## Task to carry out
Give a verbatim quotation of every record.

## Material for the task
::::::::

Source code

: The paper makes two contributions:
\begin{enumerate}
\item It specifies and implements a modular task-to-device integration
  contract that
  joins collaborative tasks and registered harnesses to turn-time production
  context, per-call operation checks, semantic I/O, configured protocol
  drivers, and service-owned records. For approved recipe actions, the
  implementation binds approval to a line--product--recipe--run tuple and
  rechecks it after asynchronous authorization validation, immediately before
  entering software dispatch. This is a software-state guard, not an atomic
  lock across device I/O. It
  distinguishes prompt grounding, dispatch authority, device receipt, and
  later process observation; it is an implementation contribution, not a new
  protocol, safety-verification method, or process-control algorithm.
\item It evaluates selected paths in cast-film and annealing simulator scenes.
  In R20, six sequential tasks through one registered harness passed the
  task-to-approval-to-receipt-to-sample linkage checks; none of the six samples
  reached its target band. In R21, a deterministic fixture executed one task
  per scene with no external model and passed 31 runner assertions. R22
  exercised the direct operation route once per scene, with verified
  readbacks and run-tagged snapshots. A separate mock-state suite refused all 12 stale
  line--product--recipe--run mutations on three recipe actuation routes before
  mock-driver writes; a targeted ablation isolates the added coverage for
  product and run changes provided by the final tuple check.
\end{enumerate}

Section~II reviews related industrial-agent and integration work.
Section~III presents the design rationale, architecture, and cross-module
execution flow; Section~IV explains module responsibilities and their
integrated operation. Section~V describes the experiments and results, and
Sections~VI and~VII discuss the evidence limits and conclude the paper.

::::::::

## Solution for this problem
Source code

: The paper makes two contributions:
\begin{enumerate}
\item It specifies and implements a modular task-to-device integration
  contract that
  joins collaborative tasks and registered harnesses to turn-time production
  context, per-call operation checks, semantic I/O, configured protocol
  drivers, and service-owned records. For approved recipe actions, the
  implementation binds approval to a line--product--recipe--run tuple and
  rechecks it after asynchronous authorization validation, immediately before
  entering software dispatch. This is a software-state guard, not an atomic
  lock across device I/O. It
  distinguishes prompt grounding, dispatch authority, device receipt, and
  later process observation; it is an implementation contribution, not a new
  protocol, safety-verification method, or process-control algorithm.
\item It evaluates selected paths in cast-film and annealing simulator scenes.
  In R20, six sequential tasks through one registered harness passed the
  task-to-approval-to-receipt-to-sample linkage checks; none of the six samples
  reached its target band. In R21, a deterministic fixture executed one task
  per scene with no external model and passed 31 runner assertions. R22
  exercised the direct operation route once per scene, with verified
  readbacks and run-tagged snapshots. A separate mock-state suite refused all 12 stale
  line--product--recipe--run mutations on three recipe actuation routes before
  mock-driver writes; a targeted ablation isolates the added coverage for
  product and run changes provided by the final tuple check.
\end{enumerate}

Section~II reviews related industrial-agent and integration work.
Section~III presents the design rationale, architecture, and cross-module
execution flow; Section~IV explains module responsibilities and their
integrated operation. Section~V describes the experiments and results, and
Sections~VI and~VII discuss the evidence limits and conclude the paper.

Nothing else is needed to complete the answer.